Dear Luca, thanks for reading my essay and commenting on it in such a positively high note. Meantime I've read and rated your essay and I'll leave some comments too as to what I found interesting or problematic in it. As to your question posed in this paragraph that I quote
"A mystery in mathematics, that is puzzling me recently, is the richness of structure inherent in simple axioms. For instance from counting, we can get, addition, then multiplication, prime factor decomposition and cryptography. I really don't understand, where this richness is coming from. Was it already in the natural numbers?"

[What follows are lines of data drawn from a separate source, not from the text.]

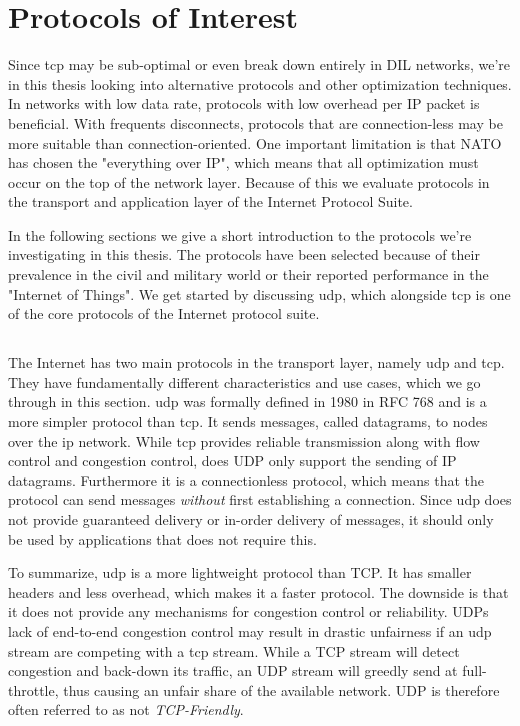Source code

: \section{Protocols of Interest}

Since \gls{tcp} may be sub-optimal or even break down entirely in DIL networks,
we're in this thesis looking into alternative protocols and other optimization
techniques. In networks with low data rate, protocols with low overhead per IP
packet is beneficial. With frequents disconnects, protocols that are
connection-less may be more suitable than connection-oriented. One important
limitation is that NATO has chosen the "everything over IP", which means that
all optimization must occur on the top of the network layer. Because of this we
evaluate protocols in the transport and application layer of the Internet
Protocol Suite.

In the following sections we give a short introduction to the protocols
we're investigating in this thesis. The protocols have been selected because of
their prevalence in the civil and military world or their reported performance
in the "Internet of Things". We get started by discussing \gls{udp}, which
alongside \gls{tcp} is one of the core protocols of the Internet protocol suite.


\subsection{}

The Internet has two main protocols in the transport layer, namely \gls{udp} and
\gls{tcp}. They have fundamentally different characteristics and use cases,
which we go through in this section. \gls{udp} was formally defined in 1980 in
RFC 768\cite{rfc-udp} and is a more simpler protocol than \gls{tcp}. It sends
messages, called datagrams, to nodes over the \gls{ip} network. While \gls{tcp}
provides reliable transmission along with flow control and congestion control,
does UDP only support the sending of IP datagrams. Furthermore it is a
connectionless protocol, which means that the protocol can send messages
\textit{without} first establishing a connection. Since \gls{udp} does not
provide guaranteed delivery or in-order delivery of messages, it should only be
used by applications that does not require this.

To summarize, \gls{udp} is a more lightweight protocol than TCP. It has smaller
headers and less overhead, which makes it a faster protocol. The downside is
that it does not provide any mechanisms for congestion control or reliability.
UDPs lack of end-to-end congestion control may result in drastic unfairness if
an \gls{udp} stream are competing with a \gls{tcp}
stream\cite{floyd-congestion}. While a TCP stream will detect congestion and
back-down its traffic, an UDP stream will greedly send at full-throttle, thus
causing an unfair share of the available network. UDP is therefore often
referred to as not \textit{TCP-Friendly}.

I can only say that if you read the classic monograph of Dedekind 'What are the numbers and what are they for?' it should certainly through a brighter light and enrich on your current concepts and ideas about the concept of number and set. Then you'll realise that even though he iteratively started from N to Z, Q and then defining R with his famous irrational cuts and then onto C he was not happy with the fundamental role taken for granted to N and tried to logically ground N on more abstract concepts of sets and mappings and which ultimately and jointly with Cantor and Cantor's more Platonistic approach led them to modern set theory that was further axiomatised successfully by Zermelo and Fraenkel but not only them. Obviously clarity and precision in the ZF axiom system and as you say richness of axioms and set theory concepts was something that was discovered after much work was done by Skolem, Russell, Von Neumann, Weyl, Hilbert, Ackerman, Tarski and not lastly by Godel and Turing to which our theme refers, and this is only before the 40s.
As to the role that intuition and imagination play in maths or physics I think that these is such a rich subject that it definitely deserves and essay contest of its own in the future, not to mention intuitionistic logic and its connection with multi-valed logic or Brower's famous ban on the principle of excluded middle and reductio ad absurdum method of proof in mathematics. Best regards!